◆ **WORK REQUEST**
Set down all of the records word for word.
(RECORDS FOR THIS TASK)
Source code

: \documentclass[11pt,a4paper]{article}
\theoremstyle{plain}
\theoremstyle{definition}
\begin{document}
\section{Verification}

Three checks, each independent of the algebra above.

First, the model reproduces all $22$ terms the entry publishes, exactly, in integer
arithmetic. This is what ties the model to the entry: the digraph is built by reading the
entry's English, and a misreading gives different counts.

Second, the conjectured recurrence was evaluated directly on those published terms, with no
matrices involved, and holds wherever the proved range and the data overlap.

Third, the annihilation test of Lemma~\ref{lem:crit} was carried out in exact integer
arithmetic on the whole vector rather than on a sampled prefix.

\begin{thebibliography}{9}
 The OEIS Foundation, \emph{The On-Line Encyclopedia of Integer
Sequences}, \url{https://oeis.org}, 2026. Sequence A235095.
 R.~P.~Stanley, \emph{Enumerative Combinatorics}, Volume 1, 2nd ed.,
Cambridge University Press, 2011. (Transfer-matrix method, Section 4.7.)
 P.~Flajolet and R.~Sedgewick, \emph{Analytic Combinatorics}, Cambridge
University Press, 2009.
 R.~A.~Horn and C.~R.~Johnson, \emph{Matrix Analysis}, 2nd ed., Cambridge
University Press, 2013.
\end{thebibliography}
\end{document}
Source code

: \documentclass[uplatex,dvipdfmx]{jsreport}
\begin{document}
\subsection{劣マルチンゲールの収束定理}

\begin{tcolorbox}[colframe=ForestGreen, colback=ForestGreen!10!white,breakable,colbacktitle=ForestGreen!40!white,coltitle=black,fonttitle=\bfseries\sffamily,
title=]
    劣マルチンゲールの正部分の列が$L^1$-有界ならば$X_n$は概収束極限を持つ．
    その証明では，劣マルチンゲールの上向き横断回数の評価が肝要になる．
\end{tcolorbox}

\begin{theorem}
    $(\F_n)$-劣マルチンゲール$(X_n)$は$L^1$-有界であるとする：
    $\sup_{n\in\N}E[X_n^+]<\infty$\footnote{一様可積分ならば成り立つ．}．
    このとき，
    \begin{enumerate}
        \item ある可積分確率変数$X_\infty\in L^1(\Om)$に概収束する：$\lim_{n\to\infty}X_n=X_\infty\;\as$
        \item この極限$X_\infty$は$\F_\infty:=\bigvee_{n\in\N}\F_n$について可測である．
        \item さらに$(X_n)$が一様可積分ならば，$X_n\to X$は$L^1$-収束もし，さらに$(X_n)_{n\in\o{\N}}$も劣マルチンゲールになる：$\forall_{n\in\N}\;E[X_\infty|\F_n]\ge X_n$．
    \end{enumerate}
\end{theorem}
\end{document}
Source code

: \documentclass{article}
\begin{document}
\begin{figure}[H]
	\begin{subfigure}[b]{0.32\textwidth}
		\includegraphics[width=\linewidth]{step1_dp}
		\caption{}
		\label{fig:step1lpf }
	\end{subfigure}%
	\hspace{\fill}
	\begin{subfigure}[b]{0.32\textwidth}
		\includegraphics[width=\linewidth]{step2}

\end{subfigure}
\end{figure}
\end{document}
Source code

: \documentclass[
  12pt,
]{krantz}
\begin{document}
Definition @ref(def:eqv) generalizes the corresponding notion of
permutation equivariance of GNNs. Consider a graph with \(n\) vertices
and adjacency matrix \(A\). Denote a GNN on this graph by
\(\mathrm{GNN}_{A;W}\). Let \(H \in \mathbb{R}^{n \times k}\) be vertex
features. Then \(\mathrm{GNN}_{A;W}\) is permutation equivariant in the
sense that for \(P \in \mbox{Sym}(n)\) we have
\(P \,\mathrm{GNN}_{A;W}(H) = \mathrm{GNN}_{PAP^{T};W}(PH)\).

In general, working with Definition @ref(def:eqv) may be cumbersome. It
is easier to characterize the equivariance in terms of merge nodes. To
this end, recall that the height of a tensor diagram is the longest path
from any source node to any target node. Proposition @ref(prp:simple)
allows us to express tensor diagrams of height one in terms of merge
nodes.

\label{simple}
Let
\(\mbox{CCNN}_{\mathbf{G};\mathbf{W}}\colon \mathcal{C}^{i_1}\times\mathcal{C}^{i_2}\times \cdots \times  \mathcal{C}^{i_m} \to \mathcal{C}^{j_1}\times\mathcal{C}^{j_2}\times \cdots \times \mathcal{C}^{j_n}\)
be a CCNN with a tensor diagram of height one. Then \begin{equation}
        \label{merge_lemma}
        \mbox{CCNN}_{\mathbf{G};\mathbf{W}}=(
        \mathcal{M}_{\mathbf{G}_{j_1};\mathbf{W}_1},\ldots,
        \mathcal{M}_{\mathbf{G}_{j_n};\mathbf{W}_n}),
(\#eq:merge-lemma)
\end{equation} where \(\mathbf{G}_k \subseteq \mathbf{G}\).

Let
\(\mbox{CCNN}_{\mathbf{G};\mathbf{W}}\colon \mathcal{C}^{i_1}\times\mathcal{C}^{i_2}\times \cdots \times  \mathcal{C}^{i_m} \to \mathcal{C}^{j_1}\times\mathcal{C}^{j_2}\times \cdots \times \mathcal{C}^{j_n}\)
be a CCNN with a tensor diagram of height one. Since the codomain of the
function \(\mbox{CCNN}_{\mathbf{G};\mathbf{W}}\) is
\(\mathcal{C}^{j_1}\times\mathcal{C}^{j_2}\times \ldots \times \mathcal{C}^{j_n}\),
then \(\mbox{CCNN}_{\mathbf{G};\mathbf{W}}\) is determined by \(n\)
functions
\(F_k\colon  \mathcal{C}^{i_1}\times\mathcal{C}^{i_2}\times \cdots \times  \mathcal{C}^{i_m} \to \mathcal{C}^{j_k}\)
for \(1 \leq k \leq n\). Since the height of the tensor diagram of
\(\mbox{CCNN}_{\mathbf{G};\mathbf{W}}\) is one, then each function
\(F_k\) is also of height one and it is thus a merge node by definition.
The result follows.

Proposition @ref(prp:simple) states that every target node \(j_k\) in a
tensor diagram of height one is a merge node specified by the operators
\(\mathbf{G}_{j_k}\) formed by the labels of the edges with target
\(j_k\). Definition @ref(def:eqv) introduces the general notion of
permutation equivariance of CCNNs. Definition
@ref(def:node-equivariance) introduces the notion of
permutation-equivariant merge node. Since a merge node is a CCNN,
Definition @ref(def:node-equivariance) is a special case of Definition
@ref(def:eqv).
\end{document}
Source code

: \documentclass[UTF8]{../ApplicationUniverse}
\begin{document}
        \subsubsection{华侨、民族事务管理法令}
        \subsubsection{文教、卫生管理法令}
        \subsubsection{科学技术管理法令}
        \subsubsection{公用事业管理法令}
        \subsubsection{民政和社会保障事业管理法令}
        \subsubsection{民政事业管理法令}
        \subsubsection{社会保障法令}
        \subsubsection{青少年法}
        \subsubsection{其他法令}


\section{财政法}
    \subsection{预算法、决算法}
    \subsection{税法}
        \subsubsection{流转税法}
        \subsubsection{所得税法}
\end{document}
(End RECORDS FOR THIS TASK)
◆ **SOLVED EXERCISE**
Source code

: \documentclass[11pt,a4paper]{article}
\theoremstyle{plain}
\theoremstyle{definition}
\begin{document}
\section{Verification}

Three checks, each independent of the algebra above.

First, the model reproduces all $22$ terms the entry publishes, exactly, in integer
arithmetic. This is what ties the model to the entry: the digraph is built by reading the
entry's English, and a misreading gives different counts.

Second, the conjectured recurrence was evaluated directly on those published terms, with no
matrices involved, and holds wherever the proved range and the data overlap.

Third, the annihilation test of Lemma~\ref{lem:crit} was carried out in exact integer
arithmetic on the whole vector rather than on a sampled prefix.

\begin{thebibliography}{9}
 The OEIS Foundation, \emph{The On-Line Encyclopedia of Integer
Sequences}, \url{https://oeis.org}, 2026. Sequence A235095.
 R.~P.~Stanley, \emph{Enumerative Combinatorics}, Volume 1, 2nd ed.,
Cambridge University Press, 2011. (Transfer-matrix method, Section 4.7.)
 P.~Flajolet and R.~Sedgewick, \emph{Analytic Combinatorics}, Cambridge
University Press, 2009.
 R.~A.~Horn and C.~R.~Johnson, \emph{Matrix Analysis}, 2nd ed., Cambridge
University Press, 2013.
\end{thebibliography}
\end{document}
Source code

: \documentclass[uplatex,dvipdfmx]{jsreport}
\begin{document}
\subsection{劣マルチンゲールの収束定理}

\begin{tcolorbox}[colframe=ForestGreen, colback=ForestGreen!10!white,breakable,colbacktitle=ForestGreen!40!white,coltitle=black,fonttitle=\bfseries\sffamily,
title=]
    劣マルチンゲールの正部分の列が$L^1$-有界ならば$X_n$は概収束極限を持つ．
    その証明では，劣マルチンゲールの上向き横断回数の評価が肝要になる．
\end{tcolorbox}

\begin{theorem}
    $(\F_n)$-劣マルチンゲール$(X_n)$は$L^1$-有界であるとする：
    $\sup_{n\in\N}E[X_n^+]<\infty$\footnote{一様可積分ならば成り立つ．}．
    このとき，
    \begin{enumerate}
        \item ある可積分確率変数$X_\infty\in L^1(\Om)$に概収束する：$\lim_{n\to\infty}X_n=X_\infty\;\as$
        \item この極限$X_\infty$は$\F_\infty:=\bigvee_{n\in\N}\F_n$について可測である．
        \item さらに$(X_n)$が一様可積分ならば，$X_n\to X$は$L^1$-収束もし，さらに$(X_n)_{n\in\o{\N}}$も劣マルチンゲールになる：$\forall_{n\in\N}\;E[X_\infty|\F_n]\ge X_n$．
    \end{enumerate}
\end{theorem}
\end{document}
Source code

: \documentclass{article}
\begin{document}
\begin{figure}[H]
	\begin{subfigure}[b]{0.32\textwidth}
		\includegraphics[width=\linewidth]{step1_dp}
		\caption{}
		\label{fig:step1lpf }
	\end{subfigure}%
	\hspace{\fill}
	\begin{subfigure}[b]{0.32\textwidth}
		\includegraphics[width=\linewidth]{step2}

\end{subfigure}
\end{figure}
\end{document}
Source code

: \documentclass[
  12pt,
]{krantz}
\begin{document}
Definition @ref(def:eqv) generalizes the corresponding notion of
permutation equivariance of GNNs. Consider a graph with \(n\) vertices
and adjacency matrix \(A\). Denote a GNN on this graph by
\(\mathrm{GNN}_{A;W}\). Let \(H \in \mathbb{R}^{n \times k}\) be vertex
features. Then \(\mathrm{GNN}_{A;W}\) is permutation equivariant in the
sense that for \(P \in \mbox{Sym}(n)\) we have
\(P \,\mathrm{GNN}_{A;W}(H) = \mathrm{GNN}_{PAP^{T};W}(PH)\).

In general, working with Definition @ref(def:eqv) may be cumbersome. It
is easier to characterize the equivariance in terms of merge nodes. To
this end, recall that the height of a tensor diagram is the longest path
from any source node to any target node. Proposition @ref(prp:simple)
allows us to express tensor diagrams of height one in terms of merge
nodes.

\label{simple}
Let
\(\mbox{CCNN}_{\mathbf{G};\mathbf{W}}\colon \mathcal{C}^{i_1}\times\mathcal{C}^{i_2}\times \cdots \times  \mathcal{C}^{i_m} \to \mathcal{C}^{j_1}\times\mathcal{C}^{j_2}\times \cdots \times \mathcal{C}^{j_n}\)
be a CCNN with a tensor diagram of height one. Then \begin{equation}
        \label{merge_lemma}
        \mbox{CCNN}_{\mathbf{G};\mathbf{W}}=(
        \mathcal{M}_{\mathbf{G}_{j_1};\mathbf{W}_1},\ldots,
        \mathcal{M}_{\mathbf{G}_{j_n};\mathbf{W}_n}),
(\#eq:merge-lemma)
\end{equation} where \(\mathbf{G}_k \subseteq \mathbf{G}\).

Let
\(\mbox{CCNN}_{\mathbf{G};\mathbf{W}}\colon \mathcal{C}^{i_1}\times\mathcal{C}^{i_2}\times \cdots \times  \mathcal{C}^{i_m} \to \mathcal{C}^{j_1}\times\mathcal{C}^{j_2}\times \cdots \times \mathcal{C}^{j_n}\)
be a CCNN with a tensor diagram of height one. Since the codomain of the
function \(\mbox{CCNN}_{\mathbf{G};\mathbf{W}}\) is
\(\mathcal{C}^{j_1}\times\mathcal{C}^{j_2}\times \ldots \times \mathcal{C}^{j_n}\),
then \(\mbox{CCNN}_{\mathbf{G};\mathbf{W}}\) is determined by \(n\)
functions
\(F_k\colon  \mathcal{C}^{i_1}\times\mathcal{C}^{i_2}\times \cdots \times  \mathcal{C}^{i_m} \to \mathcal{C}^{j_k}\)
for \(1 \leq k \leq n\). Since the height of the tensor diagram of
\(\mbox{CCNN}_{\mathbf{G};\mathbf{W}}\) is one, then each function
\(F_k\) is also of height one and it is thus a merge node by definition.
The result follows.

Proposition @ref(prp:simple) states that every target node \(j_k\) in a
tensor diagram of height one is a merge node specified by the operators
\(\mathbf{G}_{j_k}\) formed by the labels of the edges with target
\(j_k\). Definition @ref(def:eqv) introduces the general notion of
permutation equivariance of CCNNs. Definition
@ref(def:node-equivariance) introduces the notion of
permutation-equivariant merge node. Since a merge node is a CCNN,
Definition @ref(def:node-equivariance) is a special case of Definition
@ref(def:eqv).
\end{document}
Source code

: \documentclass[UTF8]{../ApplicationUniverse}
\begin{document}
        \subsubsection{华侨、民族事务管理法令}
        \subsubsection{文教、卫生管理法令}
        \subsubsection{科学技术管理法令}
        \subsubsection{公用事业管理法令}
        \subsubsection{民政和社会保障事业管理法令}
        \subsubsection{民政事业管理法令}
        \subsubsection{社会保障法令}
        \subsubsection{青少年法}
        \subsubsection{其他法令}


\section{财政法}
    \subsection{预算法、决算法}
    \subsection{税法}
        \subsubsection{流转税法}
        \subsubsection{所得税法}
\end{document}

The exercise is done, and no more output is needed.